There are different types of answers to this question. From a mathematically point of view you could argue that the field axioms force it that way (the first one is called associativity of addition, the second one distributivity of multiplication). You could also think about the interpretation of addition and division in real life. Then you would realize that it makes sense.

Answer 3

$a(x+y) = (x+y) + (x+y) + (x+y) + \cdots{}$, $\quad a$ times

so regrouping, $x + x + x + \cdots{}$, $\quad a$ times, ${}+ y +y + y \cdots{}$ $\quad a$ times, so $a(x+y) = ax+ay$

so distributive property works, and you can also reverse it

so $(5+15)/5 = 5(1+3)/5$

if you have $12/3$ thats $(4 \times 3)/3$ for example, so if you cancel $3$s, you get $4$, which is the same thing as dividing $12/3$ and getting $4$

so then $5(1+3)/5 = 1 + 3 = 4$

this is also

$5/5 + 15/5 = 1 + 3 = 4$

If $x + 1 = 11$, then that's in language just "what number needs $1$ added to it to get $11$?", and if you were to add $1$ to $10$, you would get $11$, so you're really just subtracting the one from the $11$

Answer 4

The key thing to realise here is that multiplication is distributive over addition. This is essentially a fancy way of saying that you can expand brackets: $(3+x)\times 5=(3 \times 5)+(x\times 5)$, and $(3+7)\times 4=(3\times 4)+(7\times 4)$, and $(a+y)\times 100=(a\times 100)+(y\times 100)$. In general, the distributive property means that for any numbers $a$, $b$, and $c$, the following law is true: $$(b+c)\times a=(b\times a)+(c\times a)$$ In your example, we are told that $2x+1=11$. If we multiply both sides by $\frac{1}{2}$ (this is the same as dividing both sides by $2$), then we get that $$ (2x+1)\times\frac{1}{2}=11 \times \frac{1}{2} \, . $$ Then, we can simplify the left-hand-side by using the distributive property: $(2x+1)\times\frac{1}{2}=\left(2x \times \frac{1}{2}\right)+\left(1\times \frac{1}{2}\right)=x+\frac{1}{2}$. The right-hand-side simplifies to $\frac{11}{2}$. This means that $$ x+\frac{1}{2}=\frac{11}{2} \, . $$ Then, if we subtract $\frac{1}{2}$ from both sides, we get that $x=\frac{11}{2}-\frac{1}{2}=\frac{10}{2}=5$. By contrast, subtraction is not distributive over addition. In other words, the following "law" is bogus: $$ (b+c)-a=(b-a)+(c-a) \, . $$ For example, $(5+7)-2$ does not equal $(5-2)+(7-2)$, and $(x+y)-5$ does not equal $(x-5)+(y-5)$. So, if we are told that $2x+1=11$, then we are allowed to subtract $1$ from both sides: $$ (2x+1)-1=11-1 \, . $$ What we can't do is "simplify" the left-hand-side by writing $(2x+1)-1$ as $(2x-1)+(1-1)$.

Answer 5

Bear with me.

Consider we start with $\color{red}5$. And we do two things: first we multiply by $2$ and second we add $1$. So $2\times\color{red}5 = \color{blue}{10}$ and $\color{blue}{10} + 1 = 11$. So we end up with with $2\times \color{red}5 + 1 = \color{blue}{10} + 1 = 11$.

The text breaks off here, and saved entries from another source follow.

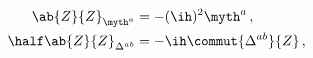 \begin{equation}
  \begin{split}
\label{eq:masterZ}
\ab{Z}{Z}_{\myth^a}&=-(\ih)^2\myth^a\,,\\
\half\ab{Z}{Z}_{\Delta^{ab}}&=-\ih\commut{\Delta^{ab}}{Z}\,,
\end{split}
\end{equation}

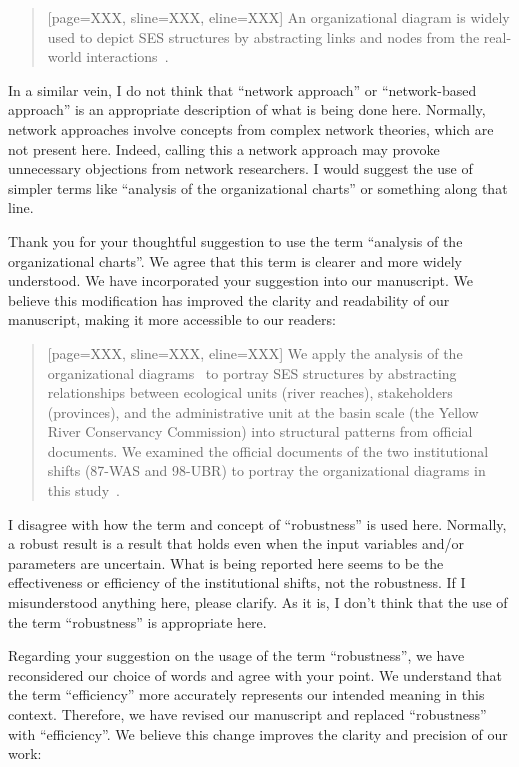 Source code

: \begin{quote}[page=XXX, sline=XXX, eline=XXX]
    An organizational diagram is widely used to depict SES structures by abstracting links and nodes from the real-world interactions~\cite{wang2022g,bodin2017a,kluger2020,guerrero2015}.
\end{quote}

\RC{} In a similar vein, I do not think that ``network approach'' or ``network-based approach'' is an appropriate description of what is being done here. Normally, network approaches involve concepts from complex network theories, which are not present here. Indeed, calling this a network approach may provoke unnecessary objections from network researchers. I would suggest the use of simpler terms like ``analysis of the organizational charts'' or something along that line.

\AR{} Thank you for your thoughtful suggestion to use the term ``analysis of the organizational charts''. We agree that this term is clearer and more widely understood. We have incorporated your suggestion into our manuscript. We believe this modification has improved the clarity and readability of our manuscript, making it more accessible to our readers:

\begin{quote}[page=XXX, sline=XXX, eline=XXX]
    We apply the analysis of the organizational diagrams~\cite{bodin2017b} to portray SES structures by abstracting relationships between ecological units (river reaches), stakeholders (provinces), and the administrative unit at the basin scale (the Yellow River Conservancy Commission) into structural patterns from official documents.
    We examined the official documents of the two institutional shifts (87-WAS and 98-UBR) to portray the organizational diagrams in this study~\cite{bodin2017a,kluger2020,guerrero2015}.
\end{quote}

\RC{} I disagree with how the term and concept of ``robustness'' is used here. Normally, a robust result is a result that holds even when the input variables and/or parameters are uncertain. What is being reported here seems to be the effectiveness or efficiency of the institutional shifts, not the robustness. If I misunderstood anything here, please clarify. As it is, I don't think that the use of the term ``robustness'' is appropriate here.

\AR{} Regarding your suggestion on the usage of the term ``robustness'', we have reconsidered our choice of words and agree with your point. We understand that the term ``efficiency'' more accurately represents our intended meaning in this context. Therefore, we have revised our manuscript and replaced ``robustness'' with ``efficiency''. We believe this change improves the clarity and precision of our work:

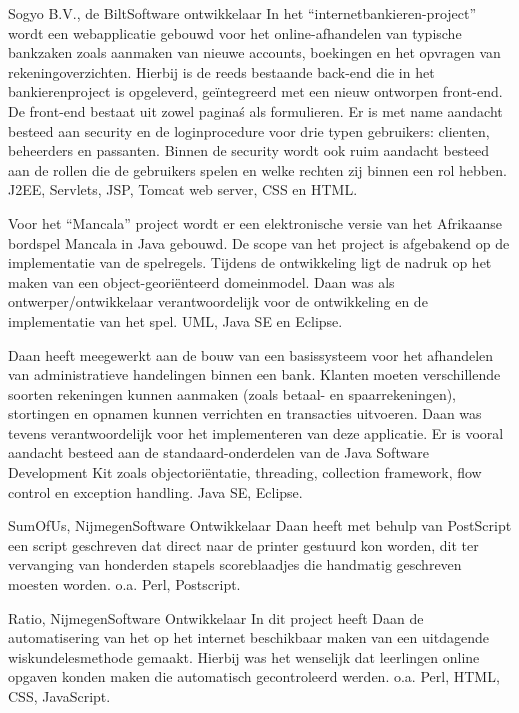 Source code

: \begin{workExperience}{Sogyo B.V., de Bilt}{Software ontwikkelaar}{}
		In het ``internetbankieren-project'' wordt een webapplicatie gebouwd voor
		het online-afhandelen van typische bankzaken zoals aanmaken van nieuwe 
		accounts, boekingen en het opvragen van rekeningoverzichten. Hierbij is
		de reeds bestaande back-end die in het bankierenproject is opgeleverd, 
		ge\"integreerd met een nieuw ontworpen front-end. De front-end bestaat uit
		zowel pagina\'s als formulieren. Er is met name aandacht besteed aan
		security en de loginprocedure voor drie typen gebruikers: clienten, 
		beheerders en passanten. Binnen de security wordt ook ruim aandacht 
		besteed aan de rollen die de gebruikers spelen en welke rechten zij
		binnen een rol hebben.
		\technics J2EE, Servlets, JSP, Tomcat web server, CSS en HTML. 
		
		Voor het ``Mancala'' project wordt er een elektronische versie van het 
		Afrikaanse bordspel Mancala in Java gebouwd. De scope van het 
		project is afgebakend op de implementatie van de spelregels. Tijdens
		de ontwikkeling ligt de nadruk op het maken van een 
		object-geori\"enteerd domeinmodel. Daan was als ontwerper/ontwikkelaar
		verantwoordelijk voor de ontwikkeling en de implementatie van het 
		spel.
		\technics UML, Java SE en Eclipse.
		
		Daan heeft meegewerkt aan de bouw van een basissysteem voor het 
		afhandelen van administratieve handelingen binnen een bank. Klanten 
		moeten verschillende soorten rekeningen kunnen aanmaken (zoals betaal- 
		en spaarrekeningen), stortingen en opnamen kunnen verrichten en 
		transacties uitvoeren. Daan was tevens verantwoordelijk voor het 
		implementeren van deze applicatie. 
		Er is vooral aandacht besteed aan de standaard-onderdelen van de Java 
		Software Development Kit zoals objectori\"entatie, threading, collection 
		framework, flow control en exception handling.
		\technics Java SE, Eclipse. 
	\end{workExperience}
	
	\begin{workExperience}{SumOfUs, Nijmegen}{Software Ontwikkelaar}{}
		Daan heeft met behulp van PostScript een script geschreven dat direct 
		naar de printer gestuurd kon worden, dit ter vervanging van honderden 
		stapels scoreblaadjes die handmatig geschreven moesten worden.
		\technics o.a. Perl, Postscript.
	\end{workExperience}

	\begin{workExperience}{Ratio, Nijmegen}{Software Ontwikkelaar}{}
		In dit project heeft Daan de automatisering van het op het internet 
		beschikbaar maken van een uitdagende wiskundelesmethode gemaakt. Hierbij
		was het wenselijk dat leerlingen online opgaven konden maken die 
		automatisch gecontroleerd werden.
		\technics o.a. Perl, HTML, CSS, JavaScript.	
	\end{workExperience}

Now consider we start with $\color{red}5$. And we do two things but in the opposite order: first we add $1$ and then we multiply by $2$. So $\color{red}5 + 1 = \color{green}6$ and $2\times \color{green}6 = 12$. So we end up with $2\times(\color{red}5 + 1) = 2\times \color{green}6 =12$.

We are the answers different. Well, because the order in which we do things matter and if we do things in a different order the results will be different. That's a no brainer, really. (Just think of shoes and socks, or baking and stirring, or walking through a doorway first and opening the door second)

SO the question becomes if we have something written as $2\times \color{red} 5 + 1$ which order did we do it in? Is it $2\times 5 =10$ and $10 + 1 = 11$ or is it $5+1 = 6$ and $2\times 6$? And the answer is simply: Multiplication first. Then addition. That's just how we mutually had a meeting and we all decided that is how it is going to be.

So if you have something like $2x + 1$ that is "first we had $x$, and then we added $1$". Now suppose we want to do something to it.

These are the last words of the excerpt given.